67 Direction 110 applies to three categories of decisions:
(1) A decision to refuse to grant a visa under s 501(1).
(2) A decision to cancel a visa under s 501(2).
(3) A decision to revoke a mandatory cancellation of a visa under s 501CA.
68 Direction 110 specifically directs that in cases concerning a refusal to grant a visa, certain considerations apply differently than in relation to a revocation or cancellation decision, in two ways.
(1) Consideration 8.1.2(2)(c) applies “where consideration is being given to whether to refuse to grant a visa”, but is otherwise not expressed to apply to a cancellation or revocation of a cancellation of a visa.

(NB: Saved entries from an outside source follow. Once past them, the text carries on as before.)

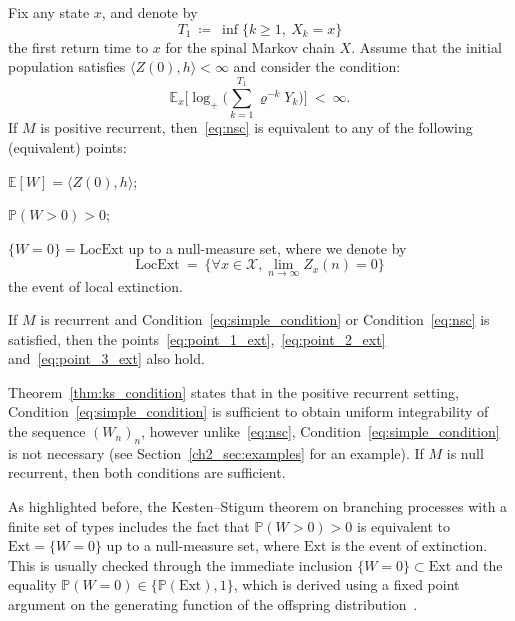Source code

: \begin{refsegment}
\begin{thm}\label{thm:ks_condition}
  Fix any state $x$, and denote by 
  \[T_1\ \coloneqq\ \inf\big\{k\geq 1,\ X_k=x \big\}
  \] 
   the first return time to $x$ for the spinal Markov chain $X$. Assume that the initial population satisfies $\langle Z(0), h\rangle<\infty$ and consider the condition:
  \begin{equation}\label{eq:nsc}\tag{B}
    \mathbb{E}_x\bigg[\log_+\Big(\sum_{k=1}^{T_1}\varrho^{-k} Y_k\Big)\bigg]\ <\ \infty.
  \end{equation}
If $M$ is positive recurrent, then~\eqref{eq:nsc} is equivalent to any of the following (equivalent) points:
  \begin{mathlist}
    \item\label{eq:point_1_ext} $\mathbb{E}[W]=\langle Z(0), h\rangle$;
    \item\label{eq:point_2_ext} $\mathbb{P}(W>0)>0$;
    \item\label{eq:point_3_ext} $\{W=0\}=\mathrm{LocExt}$ up to a null-measure set,
    where we denote by \[
    \mathrm{LocExt}\ =\ \big\{\forall x\in \mathcal{X}, \lim_{n\to\infty} Z_x(n)=0\big\}
    \] the event of local extinction.
  \end{mathlist}
  If $M$ is recurrent and Condition~\eqref{eq:simple_condition} or Condition~\eqref{eq:nsc} is satisfied, then the points~\ref{eq:point_1_ext},~\ref{eq:point_2_ext} and~\ref{eq:point_3_ext} also hold.
\end{thm}
\begin{rem}
Theorem~\ref{thm:ks_condition} states that in the positive recurrent setting, Condition~\eqref{eq:simple_condition} is sufficient to obtain uniform integrability of the sequence $(W_n)_n$, however unlike~\eqref{eq:nsc}, Condition~\eqref{eq:simple_condition} is not necessary (see Section~\ref{ch2_sec:examples} for an example).
If $M$ is null recurrent, then both conditions are sufficient.
\end{rem}
\begin{rem}\label{rem:extinction}
As highlighted before, the Kesten--Stigum theorem on branching
processes with a finite set of types includes the fact that $\mathbb{P}(W>0)>0$ is equivalent to $\mathrm{Ext}=\{W=0\}$ up to a null-measure set, where $\mathrm{Ext}$ is the event of extinction. This is usually checked through the immediate inclusion $\{W=0\}\subset\mathrm{Ext}$ and the equality $\mathbb{P}(W=0)\in\{\mathbb{P}(\mathrm{Ext}),1\}$, which is derived using a fixed point argument on the generating function of the offspring distribution~\citep{harris_theory_1964}.


\end{rem}
\end{refsegment}
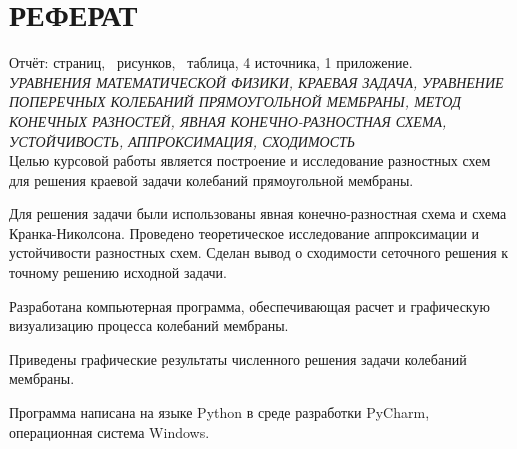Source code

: 
\section*{РЕФЕРАТ}
{
	Отчёт:
	\pageref{LastPage} страниц,
	\totalfigures\ рисунков,
	\totaltables\ таблица,
	4 источника,
	1 приложение.\\
	
	\textit{УРАВНЕНИЯ МАТЕМАТИЧЕСКОЙ ФИЗИКИ, КРАЕВАЯ ЗАДАЧА,  УРАВНЕНИЕ ПОПЕРЕЧНЫХ КОЛЕБАНИЙ  ПРЯМОУГОЛЬНОЙ МЕМБРАНЫ, МЕТОД КОНЕЧНЫХ РАЗНОСТЕЙ, ЯВНАЯ КОНЕЧНО-РАЗНОСТНАЯ СХЕМА, УСТОЙЧИВОСТЬ, АППРОКСИМАЦИЯ, СХОДИМОСТЬ}\\

	Целью курсовой работы является построение и исследование
разностных схем для решения краевой задачи колебаний прямоугольной мембраны.

	Для решения задачи были использованы явная конечно-разностная
схема и схема Кранка-Николсона. Проведено теоретическое исследование аппроксимации и устойчивости разностных схем. Сделан вывод о сходимости сеточного решения к точному решению исходной задачи.

	Разработана компьютерная программа, обеспечивающая расчет и
графическую визуализацию процесса колебаний мембраны.

	Приведены графические результаты численного решения задачи колебаний мембраны.

	Программа написана на языке Python в среде разработки PyCharm, операционная система Windows.
}

\setcounter{tocdepth}{3}

\newpage
\newpage
\tableofcontents
\newpage


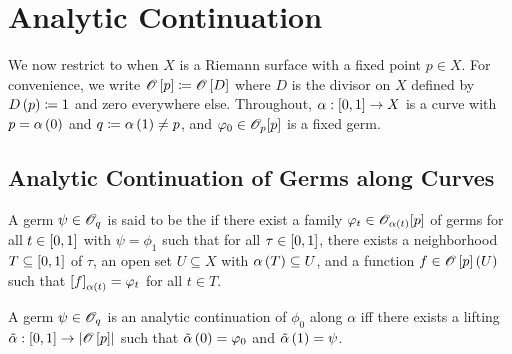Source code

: \documentclass[../Moduli_Spaces_of_Riemann_Surfaces.tex]{subfiles}
\begin{document}
    \section{Analytic Continuation}
    We now restrict to when $X$ is a Riemann surface with a fixed point $p\in X$. For convenience, we write $\mathscr{O}\left[p\right]\coloneqq\mathscr{O}\left[D\right]$ where $D$ is the divisor on $X$ defined by $D\left(p\right)\coloneqq1$ and zero everywhere else. Throughout, $\alpha:\left[0,1\right]\to X$ is a curve with $p=\alpha\left(0\right)$ and $q\coloneqq\alpha\left(1\right)\neq p$, and $\varphi_0\in\mathscr{O}_p\!\left[p\right]$ is a fixed germ.
    \subsection{Analytic Continuation of Germs along Curves}
    \begin{definition}
        A germ $\psi\in\mathscr{O}_q$ is said to be the  if there exist a family $\varphi_t\in\mathscr{O}_{\alpha\left(t\right)}\!\left[p\right]$ of germs for all $t\in\left[0,1\right]$ with $\psi=\phi_1$ such that for all $\tau\in\left[0,1\right]$, there exists a neighborhood $T\subseteq\left[0,1\right]$ of $\tau$, an open set $U\subseteq X$ with $\alpha\left(T\right)\subseteq U$, and a function $f\in\mathscr{O}\left[p\right]\left(U\right)$ such that $\left[f\right]_{\alpha\left(t\right)}=\varphi_t$ for all $t\in T$.
    \end{definition}
    \begin{proposition}
        A germ $\psi\in\mathscr{O}_q$ is an analytic continuation of $\phi_0$ along $\alpha$ iff there exists a lifting $\tilde{\alpha}:\left[0,1\right]\to\left|\mathscr{O}\left[p\right]\right|$ such that $\tilde{\alpha}\left(0\right)=\varphi_0$ and $\tilde{\alpha}\left(1\right)=\psi$.
    \end{proposition}
\end{document}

(2) Consideration 8.3(2) (dealing with the strength, nature and duration of ties to Australia) applies “Where consideration is being given to whether to cancel a non-citizen’s visa or whether to revoke the mandatory cancellation of their visa” but is not expressed to apply to a refusal to grant a visa. Consideration 8.3(2) is thus expressed to apply only to some of the categories of decisions to which Direction 110 applies, unlike consideration 8.3(1) (which requires decision makers to consider any impact of the decision on the non-citizen’s immediate family members in Australia (with citizenship, permanent residency or a right to remain indefinitely)). Consideration 8.3(2), when it applies, requires the decision maker to consider the strength, nature and duration of “any other ties that the non-citizen has to the Australian community”. In referring to ‘other ties’, the Consideration is referring to ties to the Australian community other than ties to immediate family members in Australia, as described in 8.3(1), including other family or social links: 8.3(2)(b). When it applies, para 8.3(2)(a) requires the decision maker to have specific regard to the non-citizen’s length of time in Australia, when the non-citizen began offending and time spent positively contributing to the Australian community.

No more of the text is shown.